Just hours after news outlet Government Executive reported the Consumer Financial Protection Bureau (CFPB) issued Reductions in Force (RIFs) for roughly 1,500 of its personnel—impacting amounting roughly 88% of its workforce—District Judge Amy Berman Jackson said that notices sent to those dismissed may have violated a court order restricting layoffs at the agency.
In addition to the RIFs, the Bureau reportedly slashed 50% of those responsible for inspection operations of the nation’s financial services companies. Employees were informed they would be locked out by 6 p.m. on April 18, and would be separated from federal service by June 16, barring qualifications for other available positions.
“Today’s bench order from Judge Jackson is a vindication for NTEU [National Treasury Employees Union] and its members, who wholeheartedly contend that the administration’s abrupt and chaotic RIF process does not serve the American people and is a deep violation of the rights of CFPB employees,” said National Treasury Employees Union (NTEU) President Doreen Greenwald in a statement. “Cutting over 80% of CFPB staff is not only unwise, it’s a direct attack on the financial security of millions of Americans. We will continue to advocate on behalf of the American people and NTEU members in court in response to President Trump’s war on civil servants and we aim to demonstrate that these frenzied, thoughtless attempts to shutter agencies that have done nothing but faithfully serve the American people are a detriment to the public good.”
In late March, in Civil Action No. 25-0381, National Treasury Employees Union v. Russell Vought (in his official capacity as Acting Director of the Consumer Financial Protection Bureau), the National Treasury Employees Union (NTEU) and other groups sued Acting CFPB Director Vought over dismantling the Bureau, arguing the effort violated the separation of powers between the branches of government.
A circuit court on April 11 partially stayed Judge Amy Berman Jackson’s order by allowing for RIFs after officials conduct an individual assessment to determine if the employee is necessary to fulfill the agency’s statutory responsibilities.
In her order filed April 18, Judge Jackson stated, “Defendants shall not terminate any CFPB employee, except for cause related to the individual employee’s performance or conduct, and defendants shall not issue any notice of reduction-in-force to any CFPB employee.”
“The Trump Administration is sending another message to bad-acting big banks and other predatory institutions that it is open season on our nation’s working-class families.
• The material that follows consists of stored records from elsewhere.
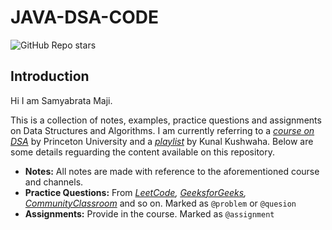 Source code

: # JAVA-DSA-CODE


![GitHub Repo stars](https://img.shields.io/github/stars/samyabrata-maji/JAVA-DSA-CODE?style=social)


## Introduction

Hi I am Samyabrata Maji.

This is a collection of notes, examples, practice questions and assignments on Data Structures and Algorithms. I am currently referring to a *[course on DSA](https://coursera.org/share/d8124fd791622db91dba4e4bd9c612fd)* by Princeton University and a *[playlist](https://www.youtube.com/playlist?list=PL9gnSGHSqcnr_DxHsP7AW9ftq0AtAyYqJ)* by Kunal Kushwaha. Below are some details reguarding the content available on this repository.

- **Notes:**  All notes are made with reference to the aforementioned course and channels.
- **Practice Questions:** From *[LeetCode](https://leetcode.com), [GeeksforGeeks](https://geeksforgeeks.org), [CommunityClassroom]()*  and so on. Marked as `@problem` or `@quesion`
- **Assignments:**  Provide in the course. Marked as `@assignment` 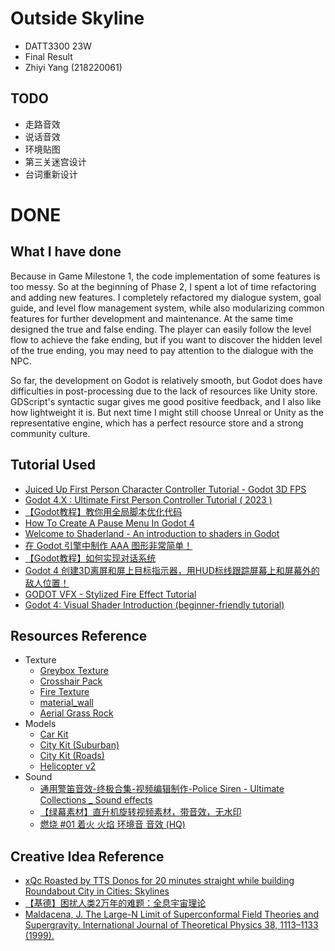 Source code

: # Outside Skyline

- DATT3300 23W
- Final Result
- Zhiyi Yang (218220061)

## TODO

- 走路音效
- 说话音效
- 环境贴图
- 第三关迷宫设计
- 台词重新设计

# DONE


## What I have done

Because in Game Milestone 1, the code implementation of some features is too messy. So at the beginning of Phase 2, I spent a lot of time refactoring and adding new features. I completely refactored my dialogue system, goal guide, and level flow management system, while also modularizing common features for further development and maintenance. At the same time designed the true and false ending. The player can easily follow the level flow to achieve the fake ending, but if you want to discover the hidden level of the true ending, you may need to pay attention to the dialogue with the NPC.

So far, the development on Godot is relatively smooth, but Godot does have difficulties in post-processing due to the lack of resources like Unity store. GDScript's syntactic sugar gives me good positive feedback, and I also like how lightweight it is. But next time I might still choose Unreal or Unity as the representative engine, which has a perfect resource store and a strong community culture.

## Tutorial Used

- [Juiced Up First Person Character Controller Tutorial - Godot 3D FPS](https://youtu.be/A3HLeyaBCq4?si=3KP-erZ-9pWVv2yH)
- [Godot 4.X : Ultimate First Person Controller Tutorial ( 2023 )](https://youtu.be/xIKErMgJ1Yk?si=siLUjf5kRFujED6f)
- [【Godot教程】教你用全局脚本优化代码](https://www.bilibili.com/video/BV11s4y1t7k6/?share_source=copy_web&vd_source=92a265b25fedcfe73041d8730946e68d)
- [How To Create A Pause Menu In Godot 4](https://youtu.be/3KFs04JH-uw?si=J0y_S-PHm57Cunm_)
- [Welcome to Shaderland - An introduction to shaders in Godot](https://youtu.be/nyFzPaWAzeQ?si=z1szWa5EQ0SfSTvt)
- [在 Godot 引擎中制作 AAA 图形非常简单！](https://www.bilibili.com/video/BV1Pw411P7x1/?share_source=copy_web&vd_source=92a265b25fedcfe73041d8730946e68d)
- [【Godot教程】如何实现对话系统](https://www.bilibili.com/video/BV1y64y127n5/?share_source=copy_web&vd_source=92a265b25fedcfe73041d8730946e68d)
- [Godot 4 创建3D离屏和屏上目标指示器，用HUD标线跟踪屏幕上和屏幕外的敌人位置！](https://www.bilibili.com/video/BV1Cu4y1a7Us/?share_source=copy_web&vd_source=92a265b25fedcfe73041d8730946e68d)
- [GODOT VFX - Stylized Fire Effect Tutorial](https://youtu.be/R3xMwfrlTI8?si=1inAYJ0TDuZJaspE)
- [Godot 4: Visual Shader Introduction (beginner-friendly tutorial)](https://youtu.be/Gp-mNWY2JJE?si=YvuuWJ-QdoYd6ZQu)

## Resources Reference

- Texture
  - [Greybox Texture](https://github.com/lukky-nl/FPS-controller-assets)
  - [Crosshair Pack](https://www.kenney.nl/assets/crosshair-pack)
  - [Fire Texture](https://www.patreon.com/posts/godot-vfx-fire-90253805)
  - [material_wall](https://polyhaven.com/a/brick_wall_006)
  - [Aerial Grass Rock](https://polyhaven.com/a/aerial_grass_rock)
- Models
  - [Car Kit](https://www.kenney.nl/assets/car-kit)
  - [City Kit (Suburban)](https://www.kenney.nl/assets/city-kit-suburban)
  - [City Kit (Roads)](https://www.kenney.nl/assets/city-kit-roads)
  - [Helicopter v2](https://sketchfab.com/3d-models/helicopter-v2-42927f1c939e4447978b09dd1e22521c)
- Sound
  - [通用警笛音效-终极合集-视频编辑制作-Police Siren - Ultimate Collections _ Sound effects](https://www.bilibili.com/video/BV1KW41137KX/?share_source=copy_web&vd_source=92a265b25fedcfe73041d8730946e68d)
  - [【绿幕素材】直升机旋转视频素材，带音效，无水印](https://www.bilibili.com/video/BV1xL4y1N7Zs/?share_source=copy_web&vd_source=92a265b25fedcfe73041d8730946e68d)
  - [燃烧 #01 着火 火焰 环境音 音效 (HQ)](https://www.bilibili.com/video/BV1jL4y1P7uB/?share_source=copy_web&vd_source=92a265b25fedcfe73041d8730946e68d)
  
## Creative Idea Reference

- [xQc Roasted by TTS Donos for 20 minutes straight while building Roundabout City in Cities: Skylines](https://youtu.be/dPCw4p3SA0s?si=JaK0nBzHTEPlWWRM)
- [【基德】困扰人类2万年的难题：全息宇宙理论](https://www.bilibili.com/video/BV1RL411M7ZS/?share_source=copy_web&vd_source=92a265b25fedcfe73041d8730946e68d)
- [Maldacena, J. The Large-N Limit of Superconformal Field Theories and Supergravity. International Journal of Theoretical Physics 38, 1113–1133 (1999).](https://doi.org/10.1023/A:1026654312961)
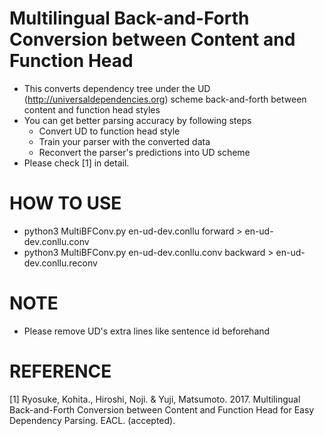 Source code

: 

# Multilingual Back-and-Forth Conversion between Content and Function Head

- This converts dependency tree under the UD (http://universaldependencies.org) scheme back-and-forth between content and function head styles
- You can get better parsing accuracy by following steps
  - Convert UD to function head style
  - Train your parser with the converted data
  - Reconvert the parser's predictions into UD scheme
- Please check [1] in detail.

# HOW TO USE

- python3 MultiBFConv.py en-ud-dev.conllu forward > en-ud-dev.conllu.conv
- python3 MultiBFConv.py en-ud-dev.conllu.conv backward > en-ud-dev.conllu.reconv

# NOTE
- Please remove UD's extra lines like sentence id beforehand

# REFERENCE
[1] Ryosuke, Kohita., Hiroshi, Noji. & Yuji, Matsumoto. 2017. Multilingual Back-and-Forth Conversion between Content and Function Head for Easy Dependency Parsing. EACL. (accepted).  
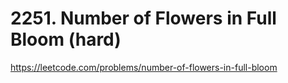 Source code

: # 2251. Number of Flowers in Full Bloom (hard)

https://leetcode.com/problems/number-of-flowers-in-full-bloom
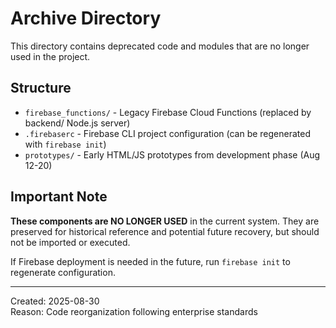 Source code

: # Archive Directory

This directory contains deprecated code and modules that are no longer used in the project.

## Structure

- `firebase_functions/` - Legacy Firebase Cloud Functions (replaced by backend/ Node.js server)
- `.firebaserc` - Firebase CLI project configuration (can be regenerated with `firebase init`)
- `prototypes/` - Early HTML/JS prototypes from development phase (Aug 12-20)

## Important Note

**These components are NO LONGER USED** in the current system. They are preserved for historical reference and potential future recovery, but should not be imported or executed.

If Firebase deployment is needed in the future, run `firebase init` to regenerate configuration.

---

Created: 2025-08-30  
Reason: Code reorganization following enterprise standards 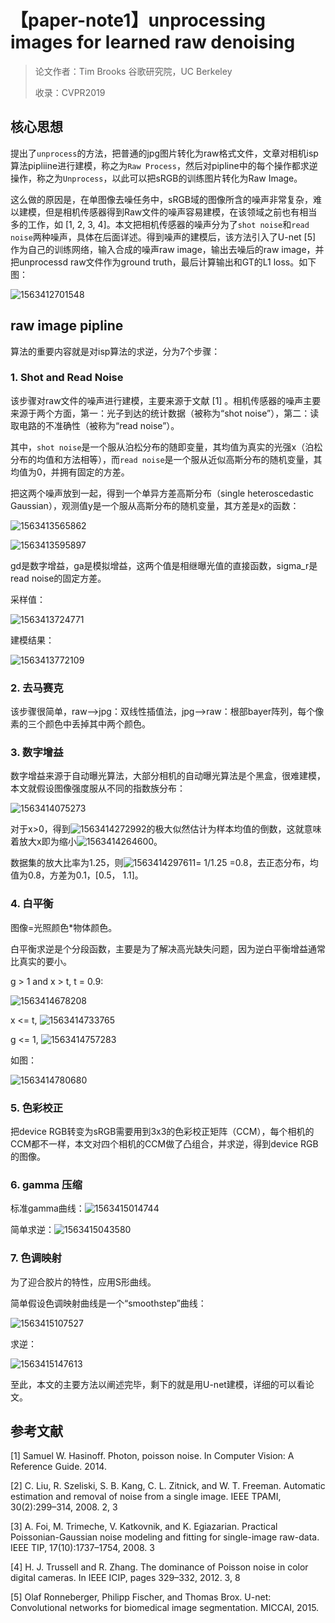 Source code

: # 【paper-note1】unprocessing images for learned raw denoising

> 论文作者：Tim Brooks 谷歌研究院，UC Berkeley
>
> 收录：CVPR2019

## 核心思想

提出了`unprocess`的方法，把普通的jpg图片转化为raw格式文件，文章对相机isp算法pipliine进行建模，称之为`Raw Process`，然后对pipline中的每个操作都求逆操作，称之为`Unprocess`，以此可以把sRGB的训练图片转化为Raw Image。

这么做的原因是，在单图像去噪任务中，sRGB域的图像所含的噪声非常复杂，难以建模，但是相机传感器得到Raw文件的噪声容易建模，在该领域之前也有相当多的工作，如 [1, 2, 3, 4]。本文把相机传感器的噪声分为了`shot noise`和`read noise`两种噪声，具体在后面详述。得到噪声的建模后，该方法引入了U-net [5] 作为自己的训练网络，输入合成的噪声raw image，输出去噪后的raw image，并把unprocessd raw文件作为ground truth，最后计算输出和GT的L1 loss。如下图：

![1563412701548](D:\workspaces\paper-note\assets\C%5CUsers%5Csayhi%5CAppData%5CRoaming%5CTypora%5Ctypora-user-images%5C1563412701548.png)

## raw image pipline

算法的重要内容就是对isp算法的求逆，分为7个步骤：

### 1. Shot and Read Noise

该步骤对raw文件的噪声进行建模，主要来源于文献 [1] 。相机传感器的噪声主要来源于两个方面，第一：光子到达的统计数据（被称为“shot noise”），第二：读取电路的不准确性（被称为“read noise”）。

其中，`shot noise`是一个服从泊松分布的随即变量，其均值为真实的光强x（泊松分布的均值和方法相等），而`read noise`是一个服从近似高斯分布的随机变量，其均值为0，并拥有固定的方差。

把这两个噪声放到一起，得到一个单异方差高斯分布（single heteroscedastic Gaussian），观测值y是一个服从高斯分布的随机变量，其方差是x的函数：

![1563413565862](D:\workspaces\paper-note\assets\C%5CUsers%5Csayhi%5CAppData%5CRoaming%5CTypora%5Ctypora-user-images%5C1563413565862.png)

![1563413595897](D:\workspaces\paper-note\assets\C%5CUsers%5Csayhi%5CAppData%5CRoaming%5CTypora%5Ctypora-user-images%5C1563413595897.png)

gd是数字增益，ga是模拟增益，这两个值是相继曝光值的直接函数，sigma_r是read noise的固定方差。

采样值：

![1563413724771](D:\workspaces\paper-note\assets\C%5CUsers%5Csayhi%5CAppData%5CRoaming%5CTypora%5Ctypora-user-images%5C1563413724771.png)

建模结果：

![1563413772109](D:\workspaces\paper-note\assets\C%5CUsers%5Csayhi%5CAppData%5CRoaming%5CTypora%5Ctypora-user-images%5C1563413772109.png)

### 2. 去马赛克

该步骤很简单，raw—>jpg：双线性插值法，jpg—>raw：根部bayer阵列，每个像素的三个颜色中丢掉其中两个颜色。

### 3. 数字增益

数字增益来源于自动曝光算法，大部分相机的自动曝光算法是个黑盒，很难建模，本文就假设图像强度服从不同的指数族分布：

![1563414075273](D:\workspaces\paper-note\assets\C%5CUsers%5Csayhi%5CAppData%5CRoaming%5CTypora%5Ctypora-user-images%5C1563414075273.png)

对于x>0，得到![1563414272992](D:\workspaces\paper-note\assets\C%5CUsers%5Csayhi%5CAppData%5CRoaming%5CTypora%5Ctypora-user-images%5C1563414272992.png)的极大似然估计为样本均值的倒数，这就意味着放大x即为缩小![1563414264600](C:\Users\sayhi\AppData\Roaming\Typora\typora-user-images\1563414264600.png)。

数据集的放大比率为1.25，则![1563414297611](D:\workspaces\paper-note\assets\C%5CUsers%5Csayhi%5CAppData%5CRoaming%5CTypora%5Ctypora-user-images%5C1563414297611.png)= 1/1.25 =0.8，去正态分布，均值为0.8，方差为0.1，[0.5， 1.1]。

### 4. 白平衡

图像=光照颜色*物体颜色。

白平衡求逆是个分段函数，主要是为了解决高光缺失问题，因为逆白平衡增益通常比真实的要小。

g > 1 and x > t, t = 0.9: 

![1563414678208](D:\workspaces\paper-note\assets\C%5CUsers%5Csayhi%5CAppData%5CRoaming%5CTypora%5Ctypora-user-images%5C1563414678208.png)

x <= t, ![1563414733765](D:\workspaces\paper-note\assets\C%5CUsers%5Csayhi%5CAppData%5CRoaming%5CTypora%5Ctypora-user-images%5C1563414733765.png)

g <= 1, ![1563414757283](D:\workspaces\paper-note\assets\C%5CUsers%5Csayhi%5CAppData%5CRoaming%5CTypora%5Ctypora-user-images%5C1563414757283.png)

如图：

![1563414780680](D:\workspaces\paper-note\assets\C%5CUsers%5Csayhi%5CAppData%5CRoaming%5CTypora%5Ctypora-user-images%5C1563414780680.png)

### 5. 色彩校正

把device RGB转变为sRGB需要用到3x3的色彩校正矩阵（CCM），每个相机的CCM都不一样，本文对四个相机的CCM做了凸组合，并求逆，得到device RGB的图像。

### 6. gamma 压缩

标准gamma曲线：![1563415014744](D:\workspaces\paper-note\assets\C%5CUsers%5Csayhi%5CAppData%5CRoaming%5CTypora%5Ctypora-user-images%5C1563415014744.png)

简单求逆：![1563415043580](D:\workspaces\paper-note\assets\C%5CUsers%5Csayhi%5CAppData%5CRoaming%5CTypora%5Ctypora-user-images%5C1563415043580.png)

### 7. 色调映射

为了迎合胶片的特性，应用S形曲线。

简单假设色调映射曲线是一个“smoothstep”曲线：

![1563415107527](D:\workspaces\paper-note\assets\C%5CUsers%5Csayhi%5CAppData%5CRoaming%5CTypora%5Ctypora-user-images%5C1563415107527.png)

求逆：

![1563415147613](D:\workspaces\paper-note\assets\C%5CUsers%5Csayhi%5CAppData%5CRoaming%5CTypora%5Ctypora-user-images%5C1563415147613.png)

至此，本文的主要方法以阐述完毕，剩下的就是用U-net建模，详细的可以看论文。

## 参考文献

[1] Samuel W. Hasinoff. Photon, poisson noise. In Computer Vision: A Reference Guide. 2014.

[2] C. Liu, R. Szeliski, S. B. Kang, C. L. Zitnick, and W. T. Freeman. Automatic estimation and removal of noise from a single image. IEEE TPAMI, 30(2):299–314, 2008. 2, 3

[3] A. Foi, M. Trimeche, V. Katkovnik, and K. Egiazarian. Practical Poissonian-Gaussian noise modeling and fitting for single-image raw-data. IEEE TIP, 17(10):1737–1754, 2008. 3

[4]  H. J. Trussell and R. Zhang. The dominance of Poisson noise in color digital cameras. In IEEE ICIP, pages 329–332, 2012. 3, 8

[5] Olaf Ronneberger, Philipp Fischer, and Thomas Brox. U-net: Convolutional networks for biomedical image segmentation. MICCAI, 2015.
Not only that, but by letting non-banks, like fintechs, avoid oversight and accountability, they are effectively letting these companies off of the hook and creating an uneven playing field for community banks and credit unions,” said Rep. Maxine Waters, the top Democrat on the House Financial Services Committee, in a statement. “Under the lawless Trump Administration, financial institutions are free to scam, exploit, and abuse consumers so long as it boosts their profits. But just as we did in the D.C. District Court the first time, Democrats will keep fighting to block these harmful and unlawful actions and ensure the CFPB remains accountable to our nation’s consumers, not Trump and his billionaire allies.”
A hearing on the matter is scheduled for next Monday, April 28.